1:14 {6} In whom we have redemption through his blood, [even] the forgiveness of sins:

      (6) The matter itself of our salvation is Christ the Son of God, who has obtained remission of sins for us by the offering up of himself.

Col 1:15

1:15 {7} Who is the image of the invisible God, {i} the firstborn of every creature:

      (7) A graphic description of the person of Christ, by which we understand, that in him alone God shows himself to be seen: who was begotten of the Father before anything was made, that is, from everlasting. And by him also all things that are made, were made without any exception, by whom also they continue to exist, and whose glory they serve.
      (i) Begotten before anything was made: and therefore the everlasting Son of the everlasting Father.

Col 1:16

1:16 For by him were all things created, that are in heaven, and that are in earth, visible and invisible, whether [they be] {k} thrones, or dominions, or principalities, or powers: all things were created by him, and for him:

      (k) He sets forth the angels with glorious names, so that by the comparison of most excellent spirits, we may understand how far surpassing the excellency of Christ is, in whom alone we have to content ourselves with, and let go of all angels.

Col 1:18

1:18 {8} And he is the head of the body, the church: who is the beginning, the {l} firstborn from the dead; that in all [things] he might have the preeminence.

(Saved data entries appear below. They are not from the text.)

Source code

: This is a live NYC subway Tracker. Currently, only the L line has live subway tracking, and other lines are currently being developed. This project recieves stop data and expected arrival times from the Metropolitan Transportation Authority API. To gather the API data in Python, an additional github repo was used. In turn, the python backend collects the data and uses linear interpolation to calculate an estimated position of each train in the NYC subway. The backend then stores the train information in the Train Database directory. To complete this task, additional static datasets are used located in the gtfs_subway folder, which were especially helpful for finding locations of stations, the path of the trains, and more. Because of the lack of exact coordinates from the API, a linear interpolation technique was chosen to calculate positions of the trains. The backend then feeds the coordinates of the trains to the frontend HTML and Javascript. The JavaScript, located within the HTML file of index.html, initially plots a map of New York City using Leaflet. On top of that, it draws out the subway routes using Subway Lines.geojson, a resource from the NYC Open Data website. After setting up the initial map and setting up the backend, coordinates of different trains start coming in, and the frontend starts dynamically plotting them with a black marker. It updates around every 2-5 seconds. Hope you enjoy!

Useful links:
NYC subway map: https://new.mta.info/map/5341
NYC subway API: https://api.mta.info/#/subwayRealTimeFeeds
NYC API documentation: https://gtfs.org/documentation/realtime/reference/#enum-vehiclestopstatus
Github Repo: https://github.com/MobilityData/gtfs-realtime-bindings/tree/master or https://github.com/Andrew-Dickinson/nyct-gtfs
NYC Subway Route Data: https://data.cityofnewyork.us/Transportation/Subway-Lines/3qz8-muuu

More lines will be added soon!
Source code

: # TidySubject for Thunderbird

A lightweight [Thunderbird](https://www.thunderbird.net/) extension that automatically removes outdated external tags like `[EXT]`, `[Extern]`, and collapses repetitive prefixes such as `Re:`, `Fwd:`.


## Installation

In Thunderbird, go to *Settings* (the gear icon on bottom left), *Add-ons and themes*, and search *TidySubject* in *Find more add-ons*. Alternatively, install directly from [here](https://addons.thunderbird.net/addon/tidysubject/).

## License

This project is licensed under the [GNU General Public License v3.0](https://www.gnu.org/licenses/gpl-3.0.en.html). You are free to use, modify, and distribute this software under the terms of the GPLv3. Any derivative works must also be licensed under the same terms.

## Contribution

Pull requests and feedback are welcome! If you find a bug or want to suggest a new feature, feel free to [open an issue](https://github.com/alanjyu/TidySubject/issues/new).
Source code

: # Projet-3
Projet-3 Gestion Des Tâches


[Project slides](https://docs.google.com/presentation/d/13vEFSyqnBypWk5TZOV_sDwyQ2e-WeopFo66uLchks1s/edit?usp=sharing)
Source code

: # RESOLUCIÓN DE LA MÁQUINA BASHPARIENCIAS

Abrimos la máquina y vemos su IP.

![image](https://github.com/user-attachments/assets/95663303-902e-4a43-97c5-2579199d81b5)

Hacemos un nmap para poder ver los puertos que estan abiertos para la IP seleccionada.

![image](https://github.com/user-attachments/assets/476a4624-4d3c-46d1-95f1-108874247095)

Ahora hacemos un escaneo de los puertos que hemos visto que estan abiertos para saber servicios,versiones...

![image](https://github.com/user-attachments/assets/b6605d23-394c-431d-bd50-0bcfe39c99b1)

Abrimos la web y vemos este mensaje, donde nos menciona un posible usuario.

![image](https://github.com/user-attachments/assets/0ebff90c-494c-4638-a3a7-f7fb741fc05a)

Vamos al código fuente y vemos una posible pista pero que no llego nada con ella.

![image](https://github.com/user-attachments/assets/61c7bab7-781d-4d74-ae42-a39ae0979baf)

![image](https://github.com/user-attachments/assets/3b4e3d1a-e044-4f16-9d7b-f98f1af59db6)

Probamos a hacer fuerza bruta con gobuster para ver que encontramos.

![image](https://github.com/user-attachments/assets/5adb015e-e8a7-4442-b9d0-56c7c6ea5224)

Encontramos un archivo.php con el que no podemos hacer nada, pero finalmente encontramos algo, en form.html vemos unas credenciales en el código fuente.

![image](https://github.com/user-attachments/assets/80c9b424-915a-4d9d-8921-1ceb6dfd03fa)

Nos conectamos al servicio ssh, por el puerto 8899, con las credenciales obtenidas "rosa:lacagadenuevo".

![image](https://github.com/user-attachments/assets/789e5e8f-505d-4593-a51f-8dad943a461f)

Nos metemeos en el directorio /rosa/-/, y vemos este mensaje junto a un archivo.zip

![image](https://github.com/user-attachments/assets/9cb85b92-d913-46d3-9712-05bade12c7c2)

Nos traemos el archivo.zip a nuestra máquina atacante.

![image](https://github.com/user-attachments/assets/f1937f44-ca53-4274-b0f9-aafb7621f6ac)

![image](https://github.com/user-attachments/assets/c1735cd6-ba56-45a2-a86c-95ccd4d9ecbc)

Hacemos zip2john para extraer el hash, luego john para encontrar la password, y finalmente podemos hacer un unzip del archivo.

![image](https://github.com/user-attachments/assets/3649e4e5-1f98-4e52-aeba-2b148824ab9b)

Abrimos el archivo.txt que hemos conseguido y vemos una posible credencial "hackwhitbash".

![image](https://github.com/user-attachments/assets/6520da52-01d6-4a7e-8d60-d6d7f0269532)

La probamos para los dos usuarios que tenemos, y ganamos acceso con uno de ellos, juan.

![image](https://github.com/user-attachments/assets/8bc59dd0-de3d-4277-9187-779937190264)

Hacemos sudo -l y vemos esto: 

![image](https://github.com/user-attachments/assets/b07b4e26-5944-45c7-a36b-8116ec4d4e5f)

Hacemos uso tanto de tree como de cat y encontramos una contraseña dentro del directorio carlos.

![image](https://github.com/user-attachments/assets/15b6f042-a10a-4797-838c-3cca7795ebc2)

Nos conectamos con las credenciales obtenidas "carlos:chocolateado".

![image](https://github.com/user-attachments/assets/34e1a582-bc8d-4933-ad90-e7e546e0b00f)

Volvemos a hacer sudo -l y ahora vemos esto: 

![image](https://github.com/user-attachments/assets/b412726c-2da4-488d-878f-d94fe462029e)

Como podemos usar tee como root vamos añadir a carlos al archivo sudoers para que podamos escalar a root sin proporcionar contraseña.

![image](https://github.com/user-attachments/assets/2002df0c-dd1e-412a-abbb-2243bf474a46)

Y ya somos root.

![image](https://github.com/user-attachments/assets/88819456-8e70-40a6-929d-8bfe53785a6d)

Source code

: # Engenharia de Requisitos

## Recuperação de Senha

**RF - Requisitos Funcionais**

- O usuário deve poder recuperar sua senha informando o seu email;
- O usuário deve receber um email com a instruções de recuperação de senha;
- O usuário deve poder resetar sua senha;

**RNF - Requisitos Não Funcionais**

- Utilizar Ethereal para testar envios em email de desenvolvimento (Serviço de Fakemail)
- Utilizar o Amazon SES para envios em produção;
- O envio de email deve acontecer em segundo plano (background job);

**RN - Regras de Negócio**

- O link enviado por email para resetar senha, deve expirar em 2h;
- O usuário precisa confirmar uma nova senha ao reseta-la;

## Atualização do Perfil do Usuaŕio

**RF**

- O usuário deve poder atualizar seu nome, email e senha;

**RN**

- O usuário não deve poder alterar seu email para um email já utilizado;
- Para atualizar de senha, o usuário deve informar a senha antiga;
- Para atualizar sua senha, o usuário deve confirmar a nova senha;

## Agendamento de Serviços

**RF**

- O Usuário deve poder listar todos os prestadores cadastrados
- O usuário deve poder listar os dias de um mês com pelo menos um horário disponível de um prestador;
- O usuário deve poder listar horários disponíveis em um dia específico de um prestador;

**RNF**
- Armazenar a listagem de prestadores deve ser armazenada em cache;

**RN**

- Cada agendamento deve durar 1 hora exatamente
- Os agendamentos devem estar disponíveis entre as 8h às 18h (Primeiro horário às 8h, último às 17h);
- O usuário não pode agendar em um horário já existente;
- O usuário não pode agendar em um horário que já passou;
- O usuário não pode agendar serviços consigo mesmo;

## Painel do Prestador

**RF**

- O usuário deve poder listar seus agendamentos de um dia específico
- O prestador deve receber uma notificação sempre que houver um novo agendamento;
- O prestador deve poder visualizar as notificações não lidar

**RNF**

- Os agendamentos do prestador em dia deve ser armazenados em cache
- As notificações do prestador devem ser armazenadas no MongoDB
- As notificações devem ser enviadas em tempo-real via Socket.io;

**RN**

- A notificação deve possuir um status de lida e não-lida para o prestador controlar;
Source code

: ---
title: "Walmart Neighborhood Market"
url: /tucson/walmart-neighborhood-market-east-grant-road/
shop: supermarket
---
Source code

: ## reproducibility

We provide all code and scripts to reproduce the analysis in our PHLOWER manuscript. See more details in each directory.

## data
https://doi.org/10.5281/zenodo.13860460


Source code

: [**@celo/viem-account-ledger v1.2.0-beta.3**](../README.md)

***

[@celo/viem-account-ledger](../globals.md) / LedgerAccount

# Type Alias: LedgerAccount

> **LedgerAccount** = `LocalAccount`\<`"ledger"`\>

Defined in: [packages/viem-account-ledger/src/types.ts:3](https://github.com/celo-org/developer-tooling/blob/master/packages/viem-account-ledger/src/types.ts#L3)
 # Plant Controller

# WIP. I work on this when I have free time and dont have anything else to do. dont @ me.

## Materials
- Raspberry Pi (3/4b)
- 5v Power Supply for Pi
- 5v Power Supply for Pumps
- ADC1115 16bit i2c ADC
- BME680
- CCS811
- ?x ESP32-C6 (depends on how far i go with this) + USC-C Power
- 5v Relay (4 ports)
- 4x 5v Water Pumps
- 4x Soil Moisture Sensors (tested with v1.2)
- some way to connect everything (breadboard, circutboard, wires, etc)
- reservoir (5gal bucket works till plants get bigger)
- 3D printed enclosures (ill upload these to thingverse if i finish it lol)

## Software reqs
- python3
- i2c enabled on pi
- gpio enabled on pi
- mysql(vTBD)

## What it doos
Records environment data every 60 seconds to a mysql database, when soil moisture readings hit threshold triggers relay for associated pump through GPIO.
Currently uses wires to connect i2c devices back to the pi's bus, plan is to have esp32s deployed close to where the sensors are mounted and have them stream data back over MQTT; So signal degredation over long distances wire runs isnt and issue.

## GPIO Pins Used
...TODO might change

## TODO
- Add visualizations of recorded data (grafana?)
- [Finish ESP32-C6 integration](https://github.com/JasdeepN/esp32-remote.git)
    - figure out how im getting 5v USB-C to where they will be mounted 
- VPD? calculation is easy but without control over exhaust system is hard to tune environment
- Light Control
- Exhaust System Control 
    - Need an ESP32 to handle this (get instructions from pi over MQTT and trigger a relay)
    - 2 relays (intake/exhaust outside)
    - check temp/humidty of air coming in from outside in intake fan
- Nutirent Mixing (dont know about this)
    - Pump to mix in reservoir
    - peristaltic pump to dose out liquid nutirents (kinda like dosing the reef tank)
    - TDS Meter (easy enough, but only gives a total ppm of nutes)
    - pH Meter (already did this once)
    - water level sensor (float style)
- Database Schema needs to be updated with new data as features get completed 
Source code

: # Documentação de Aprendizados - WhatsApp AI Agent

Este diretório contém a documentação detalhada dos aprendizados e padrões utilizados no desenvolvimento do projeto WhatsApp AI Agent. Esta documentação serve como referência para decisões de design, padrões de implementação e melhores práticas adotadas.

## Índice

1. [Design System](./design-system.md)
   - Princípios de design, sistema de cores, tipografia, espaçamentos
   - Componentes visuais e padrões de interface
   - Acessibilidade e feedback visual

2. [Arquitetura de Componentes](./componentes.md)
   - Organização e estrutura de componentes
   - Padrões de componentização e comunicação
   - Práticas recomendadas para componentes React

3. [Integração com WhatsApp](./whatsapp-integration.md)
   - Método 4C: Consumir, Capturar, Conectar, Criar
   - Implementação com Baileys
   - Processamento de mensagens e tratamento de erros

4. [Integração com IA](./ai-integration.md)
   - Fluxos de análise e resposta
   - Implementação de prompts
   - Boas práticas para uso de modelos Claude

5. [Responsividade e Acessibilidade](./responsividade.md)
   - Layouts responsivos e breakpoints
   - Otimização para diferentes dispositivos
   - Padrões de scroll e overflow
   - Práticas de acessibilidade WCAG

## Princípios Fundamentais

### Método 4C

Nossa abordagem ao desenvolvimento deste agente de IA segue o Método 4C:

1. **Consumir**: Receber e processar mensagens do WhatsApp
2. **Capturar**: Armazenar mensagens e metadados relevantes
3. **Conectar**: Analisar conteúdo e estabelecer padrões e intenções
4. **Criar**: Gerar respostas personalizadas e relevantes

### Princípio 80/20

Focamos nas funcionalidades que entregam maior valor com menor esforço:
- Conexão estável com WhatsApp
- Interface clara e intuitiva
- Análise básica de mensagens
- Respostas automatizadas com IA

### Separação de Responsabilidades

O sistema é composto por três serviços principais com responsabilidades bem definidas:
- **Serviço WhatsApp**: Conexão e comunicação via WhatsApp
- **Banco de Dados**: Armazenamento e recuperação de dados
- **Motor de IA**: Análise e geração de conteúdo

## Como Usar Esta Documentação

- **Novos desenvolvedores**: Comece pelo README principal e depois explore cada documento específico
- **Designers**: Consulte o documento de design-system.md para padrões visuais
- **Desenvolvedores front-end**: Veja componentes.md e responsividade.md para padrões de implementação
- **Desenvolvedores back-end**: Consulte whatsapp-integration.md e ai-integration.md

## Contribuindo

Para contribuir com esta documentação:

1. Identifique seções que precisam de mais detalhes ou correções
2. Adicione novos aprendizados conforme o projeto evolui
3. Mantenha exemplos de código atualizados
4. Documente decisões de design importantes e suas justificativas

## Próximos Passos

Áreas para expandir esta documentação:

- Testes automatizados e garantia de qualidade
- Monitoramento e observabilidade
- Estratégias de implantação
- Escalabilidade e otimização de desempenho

      (8) Having gloriously declared the excellent dignity of the person of Christ, he describes his office and function, that is, that he is the same to the Church as the head is to the body, that is to say, the prince and governor of it, and the very beginning of true life. And as he rose first from death, he is the author of eternal life, so that he is above all, in whom alone there is most plentiful abundance of all good things, which is poured out upon the Church.
      (l) Who so rose again that he should die no more, and who raises others from death to life by his power.

Col 1:19

1:19 For it pleased [the Father] that in him should {m} all fulness dwell;

      (m) Most plentiful abundance of all things pertaining to God.

Col 1:20

1:20 {9} And, having made peace through the blood of his cross, by him to reconcile {n} all things unto himself; by him, [I say], whether [they be] things in earth, or things in heaven.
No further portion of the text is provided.